W246G Mutant ELOVL4 Impairs Synaptic Plasticity in Parallel and Climbing Fibers and Causes Motor Defects in a Rat Model of SCA34

Abstract Spinocerebellar ataxias (SCA) are a group of neurodegenerative disorders caused by a number of different mutations the leads to loss of motor coordination with characteristic ages of onset, symptomatology, and rates of progression. SCA type 34 (SCA34) is an age-related cerebellar neurodegenerative disorder caused by mutations in the Fatty Acid Elongase-4 ( ELOVL4 ). The ELOVL4 is an essential enzyme that mediates biosynthesis of V ery L ong C hain S aturated and P oly u nsaturated F atty A cids (VLC-SFA and VLC-PUFA, resp., ≥28 carbons) that are critical for the normal function of brain, skin, retina, Meibomian glands, and testes in which ELOVL4 is expressed.
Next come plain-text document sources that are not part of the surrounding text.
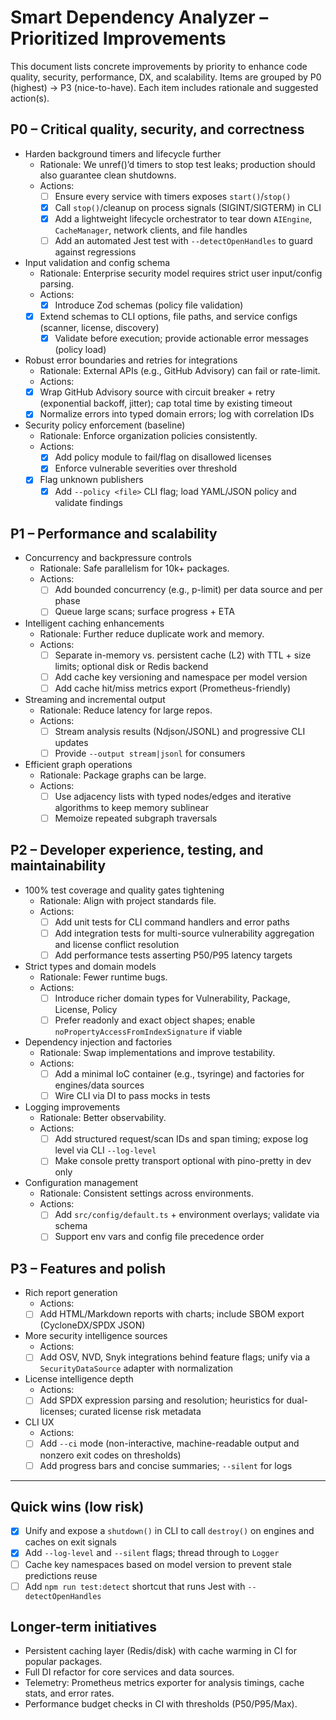 # Smart Dependency Analyzer – Prioritized Improvements

This document lists concrete improvements by priority to enhance code quality, security, performance, DX, and scalability. Items are grouped by P0 (highest) → P3 (nice-to-have). Each item includes rationale and suggested action(s).

## P0 – Critical quality, security, and correctness

- Harden background timers and lifecycle further
  - Rationale: We unref()’d timers to stop test leaks; production should also guarantee clean shutdowns.
  - Actions:
    - [ ] Ensure every service with timers exposes `start()`/`stop()`
    - [x] Call `stop()`/cleanup on process signals (SIGINT/SIGTERM) in CLI
    - [x] Add a lightweight lifecycle orchestrator to tear down `AIEngine`, `CacheManager`, network clients, and file handles
    - [ ] Add an automated Jest test with `--detectOpenHandles` to guard against regressions

- Input validation and config schema
  - Rationale: Enterprise security model requires strict user input/config parsing.
  - Actions:
    - [x] Introduce Zod schemas (policy file validation)
  - [x] Extend schemas to CLI options, file paths, and service configs (scanner, license, discovery)
    - [x] Validate before execution; provide actionable error messages (policy load)

- Robust error boundaries and retries for integrations
  - Rationale: External APIs (e.g., GitHub Advisory) can fail or rate-limit.
  - Actions:
  - [x] Wrap GitHub Advisory source with circuit breaker + retry (exponential backoff, jitter); cap total time by existing timeout
  - [x] Normalize errors into typed domain errors; log with correlation IDs

- Security policy enforcement (baseline)
  - Rationale: Enforce organization policies consistently.
  - Actions:
    - [x] Add policy module to fail/flag on disallowed licenses
    - [x] Enforce vulnerable severities over threshold
  - [x] Flag unknown publishers
    - [x] Add `--policy <file>` CLI flag; load YAML/JSON policy and validate findings

## P1 – Performance and scalability

- Concurrency and backpressure controls
  - Rationale: Safe parallelism for 10k+ packages.
  - Actions:
    - [ ] Add bounded concurrency (e.g., p-limit) per data source and per phase
    - [ ] Queue large scans; surface progress + ETA

- Intelligent caching enhancements
  - Rationale: Further reduce duplicate work and memory.
  - Actions:
    - [ ] Separate in-memory vs. persistent cache (L2) with TTL + size limits; optional disk or Redis backend
    - [ ] Add cache key versioning and namespace per model version
    - [ ] Add cache hit/miss metrics export (Prometheus-friendly)

- Streaming and incremental output
  - Rationale: Reduce latency for large repos.
  - Actions:
    - [ ] Stream analysis results (Ndjson/JSONL) and progressive CLI updates
    - [ ] Provide `--output stream|jsonl` for consumers

- Efficient graph operations
  - Rationale: Package graphs can be large.
  - Actions:
    - [ ] Use adjacency lists with typed nodes/edges and iterative algorithms to keep memory sublinear
    - [ ] Memoize repeated subgraph traversals

## P2 – Developer experience, testing, and maintainability

- 100% test coverage and quality gates tightening
  - Rationale: Align with project standards file.
  - Actions:
    - [ ] Add unit tests for CLI command handlers and error paths
    - [ ] Add integration tests for multi-source vulnerability aggregation and license conflict resolution
    - [ ] Add performance tests asserting P50/P95 latency targets

- Strict types and domain models
  - Rationale: Fewer runtime bugs.
  - Actions:
    - [ ] Introduce richer domain types for Vulnerability, Package, License, Policy
    - [ ] Prefer readonly and exact object shapes; enable `noPropertyAccessFromIndexSignature` if viable

- Dependency injection and factories
  - Rationale: Swap implementations and improve testability.
  - Actions:
    - [ ] Add a minimal IoC container (e.g., tsyringe) and factories for engines/data sources
    - [ ] Wire CLI via DI to pass mocks in tests

- Logging improvements
  - Rationale: Better observability.
  - Actions:
    - [ ] Add structured request/scan IDs and span timing; expose log level via CLI `--log-level`
    - [ ] Make console pretty transport optional with pino-pretty in dev only

- Configuration management
  - Rationale: Consistent settings across environments.
  - Actions:
    - [ ] Add `src/config/default.ts` + environment overlays; validate via schema
    - [ ] Support env vars and config file precedence order

## P3 – Features and polish

- Rich report generation
  - Actions:
  - [ ] Add HTML/Markdown reports with charts; include SBOM export (CycloneDX/SPDX JSON)

- More security intelligence sources
  - Actions:
  - [ ] Add OSV, NVD, Snyk integrations behind feature flags; unify via a `SecurityDataSource` adapter with normalization

- License intelligence depth
  - Actions:
  - [ ] Add SPDX expression parsing and resolution; heuristics for dual-licenses; curated license risk metadata

- CLI UX
  - Actions:
  - [ ] Add `--ci` mode (non-interactive, machine-readable output and nonzero exit codes on thresholds)
  - [ ] Add progress bars and concise summaries; `--silent` for logs

---

## Quick wins (low risk)

- [x] Unify and expose a `shutdown()` in CLI to call `destroy()` on engines and caches on exit signals
- [x] Add `--log-level` and `--silent` flags; thread through to `Logger`
- [ ] Cache key namespaces based on model version to prevent stale predictions reuse
- [ ] Add `npm run test:detect` shortcut that runs Jest with `--detectOpenHandles`

## Longer-term initiatives

- Persistent caching layer (Redis/disk) with cache warming in CI for popular packages.
- Full DI refactor for core services and data sources.
- Telemetry: Prometheus metrics exporter for analysis timings, cache stats, and error rates.
- Performance budget checks in CI with thresholds (P50/P95/Max).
Global deletion or homozygous expression of truncated mutant ELOVL4 that lack VLC-SFA and VLC-PUFA biosynthesis cause severe skin disorders, seizures and neonatal mortality in rodents and humans. To understand the consequences of ELOVL4 mutations in pathogenesis of SCA34, we generated a rat model of SCA34 by knock-in of the SCA34-causing 736T>G (p.W246G) ELOVL4 mutation. We show that heterozygous and homozygous rats carrying the W246G mutation developed impaired motor deficits by two months of age. Our electrophysiological studies using cerebellar slices found marked reduction of long-term potentiation at parallel fiber synapses and long-term depression at climbing fiber synapses onto Purkinje cells in the homozygous W246G mutant rats. Our results further point to ELOVL4 products as being essential for motor function and cerebellar synaptic plasticity. These results suggest that in SCA34 patients, ataxia likely arises from primary impairment of synaptic plasticity and cerebellar network desynchronization that precedes cerebellar degeneration and loss of motor coordination with aging.